Man does affect the climate. But let me just adjust that statement to read "micro-climate". Mankind might have some marginal impact on the climate of the entire planet, but I doubt it is significant. However, we can have a big impact on the micro-climate. That much I know. But it is quite a stretch to say that just because we can affect the micro-climate, we therefore impact on the climate.
My first direct experience of this was when I went in search of one of the locations where An American Werewolf in London was filmed. Don't ask me which scene - the movie came out in 1981, I saw it not long after, and then went hunting for the location in 1991. I do know that the location was Hamstead Heath, and to add to the eerie factor, we went looking for it at night.

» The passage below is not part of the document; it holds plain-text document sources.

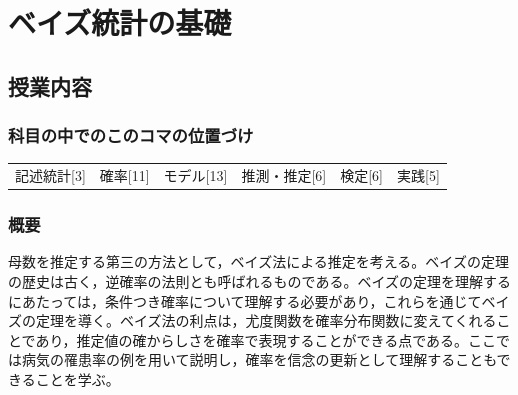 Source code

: \section{ベイズ統計の基礎}
\label{s25_bayesian1}
\subsection{授業内容}
\subsubsection{科目の中でのこのコマの位置づけ}
\begin{tabular}[t]{cccccc}
	記述統計[3] & 確率[11] & モデル[13] & 推測・推定[6] & 検定[6] & 実践[5]
\end{tabular}
\subsubsection{概要}
母数を推定する第三の方法として，ベイズ法による推定を考える。ベイズの定理の歴史は古く，逆確率の法則とも呼ばれるものである。ベイズの定理を理解するにあたっては，条件つき確率について理解する必要があり，これらを通じてベイズの定理を導く。ベイズ法の利点は，尤度関数を確率分布関数に変えてくれることであり，推定値の確からしさを確率で表現することができる点である。ここでは病気の罹患率の例を用いて説明し，確率を信念の更新として理解することもできることを学ぶ。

Yes, we found the location. It was at the back of a house, which we could see into - just like in the movie. But what struck me was how cold it was out on the Heath. It was summer in London, and quite warm - at least it was warm where the countryside was covered under 10 feet of concrete and tarmac. It was bloody freezing out where there was only grass and trees. The micro-climate of the area surrounding the heath had obviously been affected by the laying down of all that heat absorbing concrete and tar.
It is also why I believe strongly in the idea of the "heat island" effect when it comes to measuring the so-called impact of climate change. I've experienced it first hand - you only had to walk 20 steps out of the Heath, and the temperature went up markedly.
Let me be the first to claim that hunting for a fictitious celluloid werewolf was a large factor in me accepting the sceptical arguments.